I wrote before that sometimes, experienced, older politicians like Democratic Speaker of the House Nancy Pelosi and current U.S. President Joseph Biden are more effective at running the federal government, setting political agendas, and passing meaningful legislation.

This fact is still true, but with some major caveats. First, former President Barack Obama was better than I expected at being a president. Many of his errors were more political due to his personality than anything else. He famously thought he could be like Reagan and get a bipartisan deal on healthcare, an idea upon hindsight that looks like naivete and male ego.

The Republicans would oppose any healthcare plan Obama put forward, and he should have just passed the Affordable Care Act expeditiously, a sage suggestion Speaker Pelosi offered Obama on several occasions. He did not listen to her wise advice, and that delay strengthened the opposition, politically weakened the Obama administration, helped to give rise to the Tea Party (a precursor to the scourge of MAGA and Trump), and decimated Democratic politicians on the federal and state levels during the 2010 election cycle. That decimation, by the way, is still being felt today.

But President Obama was actually more successful at foreign policy and military strategy than President Biden has been thus far. Biden's disastrous pull-out of American troops and citizens in Afghanistan and the clumsy, needlessly insulting nuclear submarine deal the Biden administration made with Australia and Great Britain are two examples.

So offended was France that they recalled their ambassador to America and in the strongest possible way expressed their sense of betrayal and disrespect. The Biden Administration could have easily consulted France long before this new security pack was struck. Obama was never so brash or inconsiderate while conducting geopolitical affairs.

Which brings me to another caveat. Sometimes you have so much experience as a politician, your points of view are calcified, rigid, and won't comport to new data. Remember, President Biden has been in the federal government, first as a U.S. senator from Delaware, then as the U.S. vice president in the Obama administration, for over 50 years. He has never lost a general election.
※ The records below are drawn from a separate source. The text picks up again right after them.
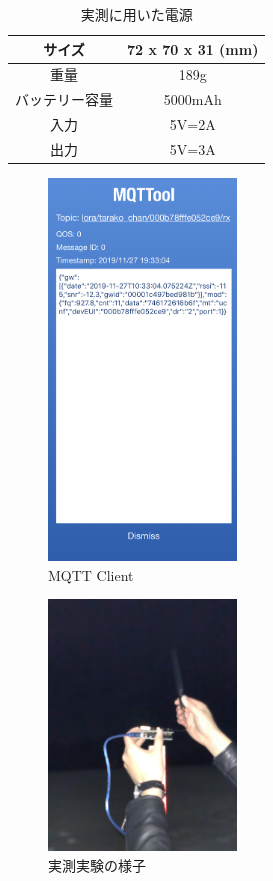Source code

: \begin{table}[]
    \caption{実測に用いた電源}\label{fig:LoRaWAN_Battery}
    \centering
    \begin{tabular}{|c|c|}
    \hline
    サイズ     & 72 x 70 x 31 (mm) \\ \hline
    重量      & 189g              \\ \hline
    バッテリー容量 & 5000mAh           \\ \hline
    入力      & 5V=2A             \\ \hline
    出力      & 5V=3A             \\ \hline
    \end{tabular}
\end{table}

\begin{figure}[]
    \begin{center}
    \includegraphics[width=5cm]{figures/mqtt.PNG}
    \caption{MQTT Client}
    \label{fig:mqtt}
    \end{center}
\end{figure}

\begin{figure}[]
    \begin{center}
    \includegraphics[width=5cm]{figures/experiment.jpg}
    \caption{実測実験の様子}
    \label{fig:experiment}
    \end{center}
\end{figure}

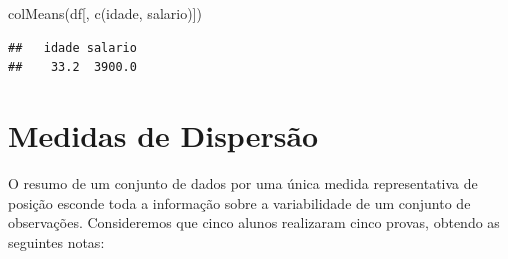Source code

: \documentclass[
]{book}
\newenvironment{Shaded}{\begin{snugshade}}{\end{snugshade}}
\newcommand{\FunctionTok}[1]{\textcolor[rgb]{0.00,0.00,0.00}{#1}}
\newcommand{\NormalTok}[1]{#1}
\newcommand{\StringTok}[1]{\textcolor[rgb]{0.31,0.60,0.02}{#1}}
\begin{document}
\begin{Shaded}
\begin{Highlighting}[]
\FunctionTok{colMeans}\NormalTok{(df[, }\FunctionTok{c}\NormalTok{(}\StringTok{\textquotesingle{}idade\textquotesingle{}}\NormalTok{, }\StringTok{\textquotesingle{}salario\textquotesingle{}}\NormalTok{)])}
\end{Highlighting}
\end{Shaded}

\begin{verbatim}
##   idade salario 
##    33.2  3900.0
\end{verbatim}

\hypertarget{medidas-de-dispersuxe3o}{%
\section{Medidas de Dispersão}\label{medidas-de-dispersuxe3o}}

O resumo de um conjunto de dados por uma única medida representativa de posição esconde toda a informação sobre a variabilidade de um conjunto de observações. Consideremos que cinco alunos realizaram cinco provas, obtendo as seguintes notas:
\end{document}

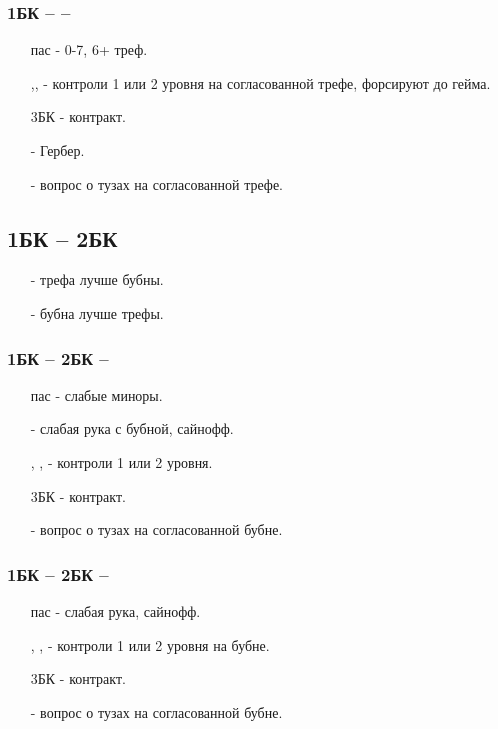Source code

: \documentclass{article}
\begin{document}
\subsubsection{1БК --  -- }
\begin{enumerate}
    \item[пас] - 0-7, 6+ треф.
    \item[\di{3},\he{3}, \sp{3}] - контроли 1 или 2 уровня на согласованной трефе, форсируют до гейма.
    \item[3БК] - контракт.
    \item[\cl{4}] - Гербер.
    \item[\di{4}] - вопрос о тузах на согласованной трефе.
\end{enumerate}
\subsection{1БК -- 2БК}
\begin{enumerate}
    \item[\cl{3}] - трефа лучше бубны.
    \item[\di{3}] - бубна лучше трефы.
\end{enumerate}
\subsubsection{1БК -- 2БК -- }
\begin{enumerate}
    \item[пас] - слабые миноры.
    \item[\di{3}] - слабая рука с бубной, сайнофф.
    \item[\he{3}, \sp{3}, \cl{4}] - контроли 1 или 2 уровня.
    \item[3БК] - контракт.
    \item[\he{4}] - вопрос о тузах на согласованной бубне.
\end{enumerate}
\subsubsection{1БК -- 2БК -- }
\begin{enumerate}
    \item[пас] - слабая рука, сайнофф.
    \item[\he{3}, \sp{3}, \cl{4}] - контроли 1 или 2 уровня на бубне.
    \item[3БК] - контракт.
    \item[\he{4}] - вопрос о тузах на согласованной бубне.
\end{enumerate}
\end{document}
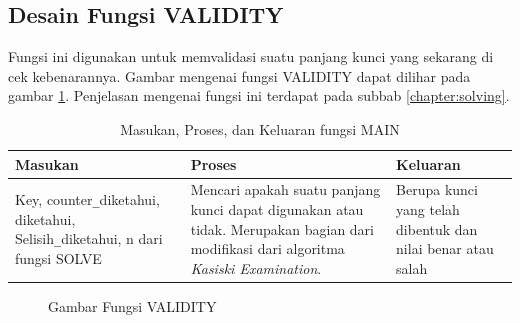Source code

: 	\subsection{Desain Fungsi VALIDITY}
	Fungsi ini digunakan untuk memvalidasi suatu panjang kunci yang sekarang di cek kebenarannya. Gambar mengenai fungsi VALIDITY dapat dilihar pada gambar \ref{fig:validity}. Penjelasan mengenai fungsi ini terdapat pada subbab \ref{chapter:solving}. %
	
		\begin{table}[H]
	 	\caption{Masukan, Proses, dan Keluaran fungsi MAIN}
		\begin{tabular}   {|p{3cm}|p{4cm}|p{2cm}|}\hline
		Masukan&Proses&Keluaran \\ \hline
		Key, counter\verb|_|diketahui, diketahui, Selisih\verb|_|diketahui, n dari fungsi SOLVE&Mencari apakah suatu panjang kunci dapat digunakan atau tidak. Merupakan bagian dari modifikasi dari algoritma \textit{Kasiski Examination}. &Berupa kunci yang telah dibentuk dan nilai benar atau salah\\ \hline
		\end{tabular}%
		\label{tab:iomain}
	\end{table}
	
 \begin{figure}[H]
		\centering
		\caption{Gambar Fungsi VALIDITY}
		\label{fig:validity}
	\end{figure}
	
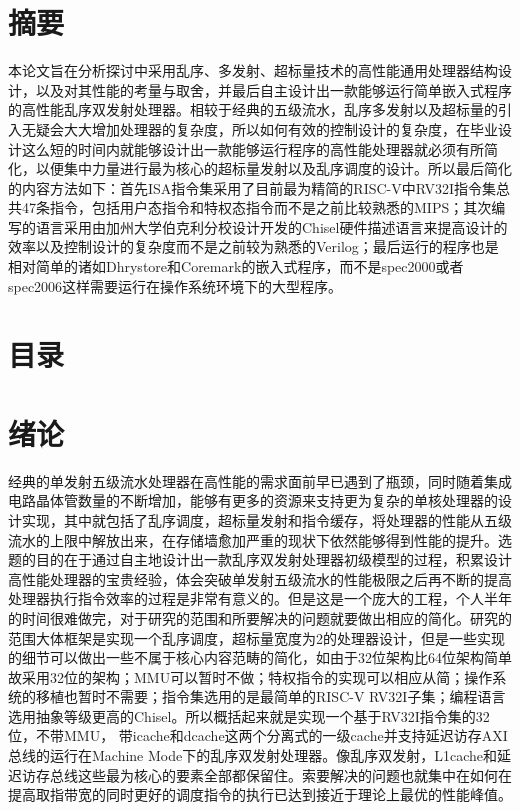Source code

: \documentclass[11pt]{article}
\begin{document}

\section{摘要}
本论文旨在分析探讨中采用乱序、多发射、超标量技术的高性能通用处理器结构设计，以及对其性能的考量与取舍，并最后自主设计出一款能够运行简单嵌入式程序的高性能乱序双发射处理器。相较于经典的五级流水，乱序多发射以及超标量的引入无疑会大大增加处理器的复杂度，所以如何有效的控制设计的复杂度，在毕业设计这么短的时间内就能够设计出一款能够运行程序的高性能处理器就必须有所简化，以便集中力量进行最为核心的超标量发射以及乱序调度的设计。所以最后简化的内容方法如下：首先ISA指令集采用了目前最为精简的RISC-V中RV32I指令集总共47条指令，包括用户态指令和特权态指令而不是之前比较熟悉的MIPS；其次编写的语言采用由加州大学伯克利分校设计开发的Chisel硬件描述语言来提高设计的效率以及控制设计的复杂度而不是之前较为熟悉的Verilog；最后运行的程序也是相对简单的诸如Dhrystore和Coremark的嵌入式程序，而不是spec2000或者spec2006这样需要运行在操作系统环境下的大型程序。

\section{目录}

\section{绪论}
经典的单发射五级流水处理器在高性能的需求面前早已遇到了瓶颈，同时随着集成电路晶体管数量的不断增加，能够有更多的资源来支持更为复杂的单核处理器的设计实现，其中就包括了乱序调度，超标量发射和指令缓存，将处理器的性能从五级流水的上限中解放出来，在存储墙愈加严重的现状下依然能够得到性能的提升。选题的目的在于通过自主地设计出一款乱序双发射处理器初级模型的过程，积累设计高性能处理器的宝贵经验，体会突破单发射五级流水的性能极限之后再不断的提高处理器执行指令效率的过程是非常有意义的。但是这是一个庞大的工程，个人半年的时间很难做完，对于研究的范围和所要解决的问题就要做出相应的简化。研究的范围大体框架是实现一个乱序调度，超标量宽度为2的处理器设计，但是一些实现的细节可以做出一些不属于核心内容范畴的简化，如由于32位架构比64位架构简单故采用32位的架构；MMU可以暂时不做；特权指令的实现可以相应从简；操作系统的移植也暂时不需要；指令集选用的是最简单的RISC-V RV32I子集；编程语言选用抽象等级更高的Chisel。所以概括起来就是实现一个基于RV32I指令集的32位，不带MMU，
带icache和dcache这两个分离式的一级cache并支持延迟访存AXI总线的运行在Machine Mode下的乱序双发射处理器。像乱序双发射，L1cache和延迟访存总线这些最为核心的要素全部都保留住。索要解决的问题也就集中在如何在提高取指带宽的同时更好的调度指令的执行已达到接近于理论上最优的性能峰值。
\end{document}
President Biden always wanted to get out of Afghanistan, but in his eight years as vice president to Obama, the generals and national security apparatus writ large rebuffed his opinions, and President Obama usually listened to the flag officers instead.

But now, as president, Biden can do all the rejecting. He wanted out of Afghanistan, and not in a more orderly and gradual way as his national security team advised, but abruptly, with chaotic scenes of Afghan citizens hanging off military planes as they were taking off, babies being handed over wire fences, and a deadly terrorist attack killing over a dozen American marines and dozens of Afghan citizens. Worse, the U.S. military botched a strike at what they thought was a van full of terrorists, killing over ten innocent Afghan citizens.

President Moon suffers from some of this same ideological calcification. The liberal policies of rapprochement with North Korea and controlling the hot real estate market or spurring job growth have thus far been unsuccessful.

President Moon and President Biden also suffer from over-experienced staff. It may sound counterintuitive, but the constant recycling of high-level cabinet officials and presidential staff over and over again across different administrations is not the best way to get fresh ideas and better perspectives. Obama recycled some of Clinton's staff, and now Biden is recycling some of Obama's.

President Moon, not unlike Japanese Prime Minister Fumio Kishida, relies too heavily on party insiders who have held different high-level posts from past administrations of his political party.

This is why, particularly in Prime Kishida's case, the Japanese government has not made the meaningful economic and social reforms needed to rejuvenate its economy and spur more economic participation by its female population. Japan has one of the lowest levels of women's participation in the workplace and one of the highest levels of the lack of payment parity between women and men than any other wealthy democracy on earth. (And Korea is only doing moderately better in this regard).

The Korean government seems to do a much better job attending to needs of foreigners living and working here, via more ubiquitous foreign language services and making the most government services available online.

There's nothing wrong with age or experience. But when your top people are all of the same level of wealth, point of view, and they have similar life experiences (and they are also mostly men, especially in Prime Minister Kishida's case) there will inevitably be blind spots and poor decision making, more often than not. Balanced, thriving, dynamic democracies need a mix of new blood in leadership, as well as old hands.